ESPN will present a 3-D telecast of a college football game Saturday, Sept. 12, between the No. 4 ranked University of Southern California (USC) at No. 6 ranked Ohio State to specially equipped theaters across the country. The production will employ Sony HDC-1500G HD cameras specially modified for stereoscopic production and transmission of the game as well as 3-D image processing software developed by Vince Pace (with director James Cameron) and his company Fusion 3D. The game will also be televised in SD and HD on ESPN and ESPN HD, respectively, for viewers at home.
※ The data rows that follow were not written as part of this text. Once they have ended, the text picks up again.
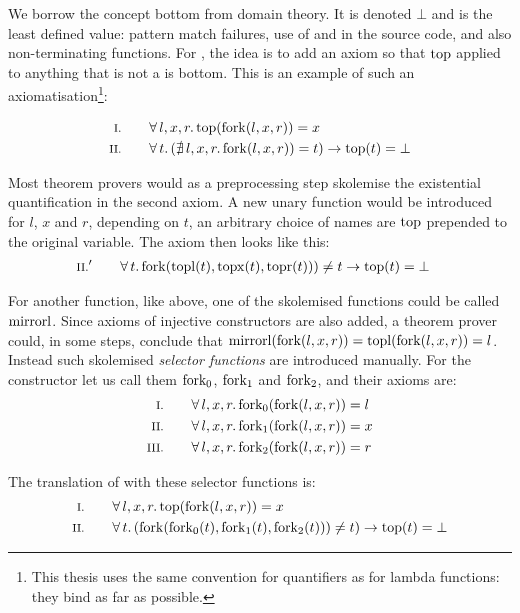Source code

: We borrow the concept bottom from domain theory. It is denoted
$\bot$ and is the least defined value: pattern match failures, use of
 and  in the source code, and also
non-terminating functions. For , the idea is to add an axiom
so that $\mathrm{top}$ applied to anything that is not a  is
bottom. This is an example of such an axiomatisation\footnote{This
  thesis uses the same convention for quantifiers as for lambda
  functions: they bind as far as possible.}:

\begin{align*}
\rom{1} \qquad & \faaa{l}{x}{r} \fn{top}(\fn{fork}(l,x,r)) \eq x \\
\rom{2} \qquad & \fa{t}         (\nexxx{l}{x}{r} \fn{fork}(l,x,r)) \eq t) \rightarrow \fn{top}(t) \eq \bot
\end{align*}

Most theorem provers would as a preprocessing step skolemise the existential quantification in the second
axiom. A new unary function would be introduced for $l$, $x$ and $r$,
depending on $t$, an arbitrary choice of names are $\mathrm{top}$ prepended
to the original variable. The axiom then looks like
this:
\begin{align*}
\rom{2}' \qquad & \fa{t} \fn{fork}(\fn{topl}(t),\fn{topx}(t),\fn{topr}(t))) \neq t \rightarrow \fn{top}(t) \eq \bot
\end{align*}

For another function, like  above, one of the skolemised
functions could be called $\mathrm{mirrorl}$. Since axioms of injective
constructors are also added, a theorem prover could, in some steps,
conclude that $\mathrm{mirrorl}(\mathrm{fork}(l,x,r)) =
\mathrm{topl}(\mathrm{fork}(l,x,r)) = l$. Instead such skolemised
\emph{selector functions} are introduced manually.  For the 
constructor let us call them $\mathrm{fork_0}$, $\mathrm{fork_1}$ and
$\mathrm{fork_2}$, and their axioms are:
\begin{align*}
\rom{1} \qquad \faaa{l}{x}{r} \fn{fork_{0}}(\fn{fork}(l,x,r)) & \eq l \\
\rom{2} \qquad \faaa{l}{x}{r} \fn{fork_{1}}(\fn{fork}(l,x,r)) & \eq x \\
\rom{3} \qquad \faaa{l}{x}{r} \fn{fork_{2}}(\fn{fork}(l,x,r)) & \eq r
\end{align*}

\noindent
The translation of  with these selector functions is:
\begin{align*}
\rom{1} \qquad & \faaa{l}{x}{r} \fn{top}(\fn{fork}(l,x,r)) \eq x \\
\rom{2} \qquad & \fa{t}         (\fn{fork}(\fn{fork_0}(t),\fn{fork_1}(t),\fn{fork_2}(t))) \neq t) \rightarrow \fn{top}(t) \eq \bot
\end{align*}

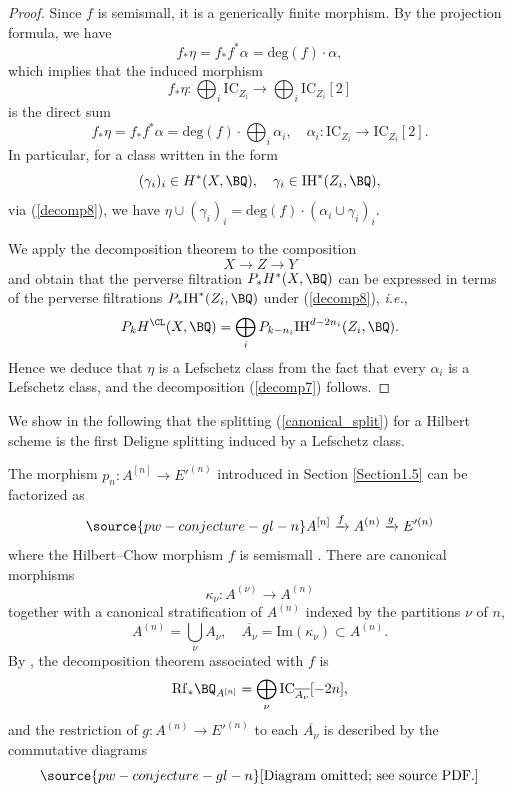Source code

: \begin{proof}
Since $f$ is semismall, it is a generically finite morphism. By the projection formula, we have
\[
f_\ast \eta = f_*f^* \alpha = \mathrm{deg}(f)\cdot  \alpha,
\]
which implies that the induced morphism
\[
f_\ast \eta: \bigoplus_i \mathrm{IC}_{Z_i} \to \bigoplus_i\mathrm{IC}_{Z_i}[2]
\]
is the direct sum
\[
f_\ast \eta = f_*f^* \alpha = \mathrm{deg}(f) \cdot \bigoplus_i \alpha_i,\quad \alpha_i: \mathrm{IC}_{Z_i} \to \mathrm{IC}_{Z_i}[2].
\]
In particular, for a class written in the form
\[
(\gamma_i)_i \in H^*(X, \BQ), \quad \gamma_i \in \mathrm{IH}^{*}(Z_i, \BQ),
\]
via (\ref{decomp8}), we have $\eta \cup (\gamma_i)_i = \mathrm{deg}(f)\cdot(\alpha_i \cup \gamma_i)_i$.

We apply the decomposition theorem to the composition
\[
X \to Z \to Y
\]
and obtain that the perverse filtration $P_*H^*(X, \BQ)$ can be expressed in terms of the perverse filtrations $P_*\mathrm{IH}^*(Z_i, \BQ)$ under (\ref{decomp8}), \emph{i.e.},
\[
P_kH^\CL(X, \BQ) = \bigoplus_i P_{k-n_i}\mathrm{IH}^{d-2n_i}(Z_i, \BQ).
\]
Hence we deduce that $\eta$ is a Lefschetz class from the fact that every $\alpha_i$ is a Lefschetz class, and the decomposition (\ref{decomp7}) follows.
\end{proof}

We show in the following that the splitting (\ref{canonical_split}) for a Hilbert scheme is the first Deligne splitting induced by a Lefschetz class.

The morphism $p_n: A^{[n]} \to E'^{(n)}$ introduced in Section \ref{Section1.5} can be factorized as
\begin{equation}\label{factorization_Hilb}
\source{pw-conjecture-gl-n}
A^{[n]} \xrightarrow{f} A^{(n)} \xrightarrow{g} E'^{(n)}
\end{equation}
where the Hilbert--Chow morphism $f$ is semismall \cite{Go2}. There are canonical morphisms
\[
\kappa_\nu: A^{(\nu)} \to A^{(n)}
\]
together with a canonical stratification of $A^{(n)}$ indexed by the partitions $\nu$ of $n$,
\[
A^{(n)} = \bigcup_\nu A_\nu, \quad \overline{A_\nu} = \mathrm{Im}(\kappa_\nu) \subset A^{(n)}.
\]
By \cite[Theorem 3]{Go2}, the decomposition theorem associated with $f$ is
\[
\mathrm{Rf}_* \BQ_{A^{[n]}} = \bigoplus_{\nu} \mathrm{IC}_{\overline{A_\nu}} [-2n],
\]
and the restriction of $g: A^{(n)} \to E'^{(n)}$ to each $\overline{A_\nu}$ is described by the commutative diagrams
\begin{equation}\label{diagram9}
\source{pw-conjecture-gl-n}
\text{[Diagram omitted; see source PDF.]}
\end{equation}

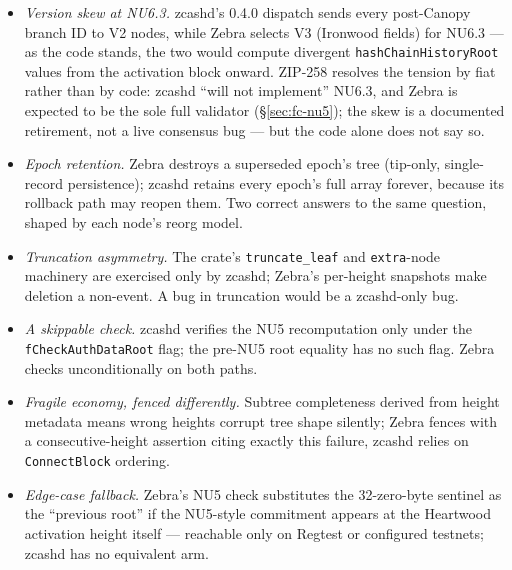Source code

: \documentclass[11pt,a4paper]{article}
\theoremstyle{definition}
\begin{document}
\begin{itemize}[leftmargin=1.4em]
\item \emph{Version skew at NU6.3.} zcashd's 0.4.0 dispatch sends every
post-Canopy branch ID to V2 nodes, while Zebra selects V3 (Ironwood
fields) for NU6.3 --- as the code stands, the two would compute
divergent \texttt{hashChainHistoryRoot} values from the activation block
onward. ZIP-258 resolves the tension by fiat rather than by code:
zcashd ``will not implement'' NU6.3, and Zebra is expected to be the
sole full validator (\S\ref{sec:fc-nu5}); the skew is a documented
retirement, not a live consensus bug --- but the code alone does not
say so.
\item \emph{Epoch retention.} Zebra destroys a superseded epoch's tree
(tip-only, single-record persistence); zcashd retains every epoch's
full array forever, because its rollback path may reopen them. Two
correct answers to the same question, shaped by each node's reorg
model.
\item \emph{Truncation asymmetry.} The crate's \texttt{truncate\_leaf}
and \texttt{extra}-node machinery are exercised only by zcashd; Zebra's
per-height snapshots make deletion a non-event. A bug in truncation
would be a zcashd-only bug.
\item \emph{A skippable check.} zcashd verifies the NU5 recomputation
only under the \texttt{fCheckAuthDataRoot} flag; the pre-NU5 root
equality has no such flag. Zebra checks unconditionally on both paths.
\item \emph{Fragile economy, fenced differently.} Subtree completeness
derived from height metadata means wrong heights corrupt tree shape
silently; Zebra fences with a consecutive-height assertion citing
exactly this failure, zcashd relies on \texttt{ConnectBlock} ordering.
\item \emph{Edge-case fallback.} Zebra's NU5 check substitutes the
32-zero-byte sentinel as the ``previous root'' if the NU5-style
commitment appears at the Heartwood activation height itself ---
reachable only on Regtest or configured testnets; zcashd has no
equivalent arm.
\end{itemize}


\end{document}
Anthony Bailey, VP of emerging technologies at ESPN, said the game is serving as a full-scale trial and will allow the network to determine what it takes to produce, transmit and enable a compelling 3-D experience (eventually at home).
The production will be ESPN’s first 3-D telecast after more than two years of testing the technology in live game applications. It also will provide ESPN with the ability to evaluate workflow operations, 3-D camera positioning and transmission changes and gauge fan reaction to a 3-D telecast.
The 3-D game will be shown at the Galen Center on the USC campus as well as theaters in Columbus, OH; Hartford, CT; and Hurst, TX. Fans can win tickets to the screenings through ESPN Radio’s 710 ESPN Los Angeles, 103.3 ESPN Dallas and WBNS-FM in Columbus.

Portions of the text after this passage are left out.